Hacker News new | ask | show | jobs
by JegernOUTT 1015 days ago
Hi, thank you for your attention!

> They compare the performance of this model to the worst 7B code llama model. The base code llama 7B python model scores 38.4% on humaneval, versus the non-python model, which only scores 33%.

We are comparing multilingual models, and we are not focused on python-finetuned versions

> They compare their instruct tuned model to non-instruct-tuned models. Instruction tuning can add 20% or more to humaneval performance. For example, WizardLM 7B scores 55% on humaneval [1], and I've trained a 7B model that scores 62% [2]. > For another example of instruction tuning, Stablecode instruct tuned benchmarks at 26%, not the 20% they cite for the base model [3]

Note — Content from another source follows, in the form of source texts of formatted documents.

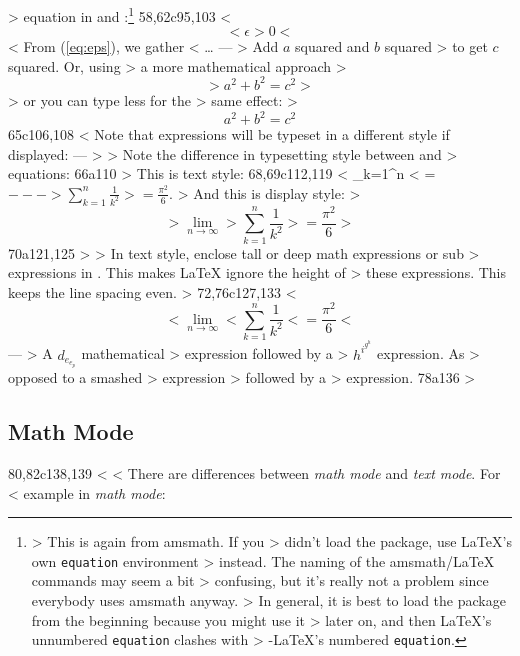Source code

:> equation in \ci{[} and \ci{]}:\footnote{
>   This is again from \textsf{amsmath}. If you 
> didn't load the package, use \LaTeX{}'s own \texttt{equation} environment
> instead. The naming of the \textsf{amsmath}/\LaTeX{} commands may seem a bit
> confusing, but it's really not a problem since everybody uses \textsf{amsmath} anyway.
> In general, it is best to load the package from the beginning because you might use it
> later on, and then \LaTeX's unnumbered \texttt{equation} clashes with
> \AmS-\LaTeX's numbered \texttt{equation}.}
58,62c95,103
< \begin{equation} \label{eq:eps}
< \epsilon > 0
< \end{equation}
< From (\ref{eq:eps}), we gather 
< \ldots
---
> Add $a$ squared and $b$ squared
> to get $c$ squared. Or, using
> a more mathematical approach
>  \begin{equation*}
>    a^2 + b^2 = c^2
>  \end{equation*}
> or you can type less for the
> same effect:
>  \[ a^2 + b^2 = c^2 \]
65c106,108
< Note that expressions will be typeset in a different style if displayed:
---
> 
> Note the difference in typesetting style between  and 
> equations: 
66a110
> This is text style: 
68,69c112,119
< \sum_{k=1}^n  
< = $
---
>  \sum_{k=1}^n \frac{1}{k^2} 
>  = \frac{\pi^2}{6}$.
> And this is display style:
>  \begin{equation}
>   \lim_{n \to \infty} 
>   \sum_{k=1}^n \frac{1}{k^2} 
>   = \frac{\pi^2}{6}
>  \end{equation}
70a121,125
> 
> In text style, enclose tall or deep math expressions or sub
> expressions in . This makes \LaTeX{} ignore the height of
> these expressions. This keeps the line spacing even.
> 
72,76c127,133
< \begin{displaymath}
< \lim_{n \to \infty} 
< \sum_{k=1}^n \frac{1}{k^2} 
< = \frac{\pi^2}{6}
< \end{displaymath}
---
> A $d_{e_{e_p}}$ mathematical
> expression  followed by a
> $h^{i^{g^h}}$ expression. As
> opposed to a smashed 
>  expression 
> followed by a
>  expression.
78a136
> \subsection{Math Mode}
80,82c138,139
< 
< There are differences between \emph{math mode} and \emph{text mode}. For
< example in \emph{math mode}:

We have two separate comparisons (see https://huggingface.co/smallcloudai/Refact-1_6B-fim) for completion-based models and instruction-following-based models with different humaneval formats. But we are considering our model as a completion (FIM) one in the first place and we were using 85% non-instruction following data to make the final model. The chat functionality is really limited for such small models

> Starcoder, when prompted properly, scores 40% on humaneval

Yep, that is right. But worth mentioning, the starcoder model showed 40% while being extra finetuned exclusively on python

> They do not report their base model performance (as far as I can tell)

Our base model gets around 20-23% humaneval. But it is not the case since the model was trained using 50% non-code data (considering the model's size it was really hard to keep the model converging)